Task instructions: Give the lines again exactly as they appear, beginning at the one with "16 Junho & 16" and ending at the last line of the records.
===============
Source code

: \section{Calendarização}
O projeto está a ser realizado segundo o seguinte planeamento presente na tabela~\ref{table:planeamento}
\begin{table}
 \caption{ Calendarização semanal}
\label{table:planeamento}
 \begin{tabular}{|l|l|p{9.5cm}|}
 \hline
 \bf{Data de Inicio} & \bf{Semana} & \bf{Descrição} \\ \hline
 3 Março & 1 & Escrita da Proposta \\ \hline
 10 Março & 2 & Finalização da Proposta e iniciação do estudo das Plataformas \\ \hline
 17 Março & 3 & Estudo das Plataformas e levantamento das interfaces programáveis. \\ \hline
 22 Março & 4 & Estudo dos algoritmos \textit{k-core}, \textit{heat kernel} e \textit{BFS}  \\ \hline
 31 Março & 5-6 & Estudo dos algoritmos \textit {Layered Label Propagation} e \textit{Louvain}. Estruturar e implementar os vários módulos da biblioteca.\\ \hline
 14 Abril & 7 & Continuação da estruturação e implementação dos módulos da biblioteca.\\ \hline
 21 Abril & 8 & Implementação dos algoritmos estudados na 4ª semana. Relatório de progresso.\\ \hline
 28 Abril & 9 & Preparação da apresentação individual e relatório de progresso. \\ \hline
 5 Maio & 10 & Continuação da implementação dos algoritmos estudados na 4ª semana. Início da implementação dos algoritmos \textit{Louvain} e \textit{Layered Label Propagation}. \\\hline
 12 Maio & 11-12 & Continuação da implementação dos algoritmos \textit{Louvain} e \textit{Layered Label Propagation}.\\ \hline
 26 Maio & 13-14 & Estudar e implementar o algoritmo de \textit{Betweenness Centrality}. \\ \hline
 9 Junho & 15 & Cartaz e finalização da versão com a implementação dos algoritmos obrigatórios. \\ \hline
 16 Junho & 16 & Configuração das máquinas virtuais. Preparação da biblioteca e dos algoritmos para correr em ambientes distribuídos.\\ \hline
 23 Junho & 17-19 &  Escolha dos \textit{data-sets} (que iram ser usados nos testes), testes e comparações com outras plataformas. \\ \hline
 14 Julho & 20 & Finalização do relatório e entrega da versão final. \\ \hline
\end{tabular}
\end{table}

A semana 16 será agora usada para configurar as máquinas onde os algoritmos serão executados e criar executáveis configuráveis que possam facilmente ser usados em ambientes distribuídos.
===============
Task response:
 16 Junho & 16 & Configuração das máquinas virtuais. Preparação da biblioteca e dos algoritmos para correr em ambientes distribuídos.\\ \hline
 23 Junho & 17-19 &  Escolha dos \textit{data-sets} (que iram ser usados nos testes), testes e comparações com outras plataformas. \\ \hline
 14 Julho & 20 & Finalização do relatório e entrega da versão final. \\ \hline
\end{tabular}
\end{table}

A semana 16 será agora usada para configurar as máquinas onde os algoritmos serão executados e criar executáveis configuráveis que possam facilmente ser usados em ambientes distribuídos.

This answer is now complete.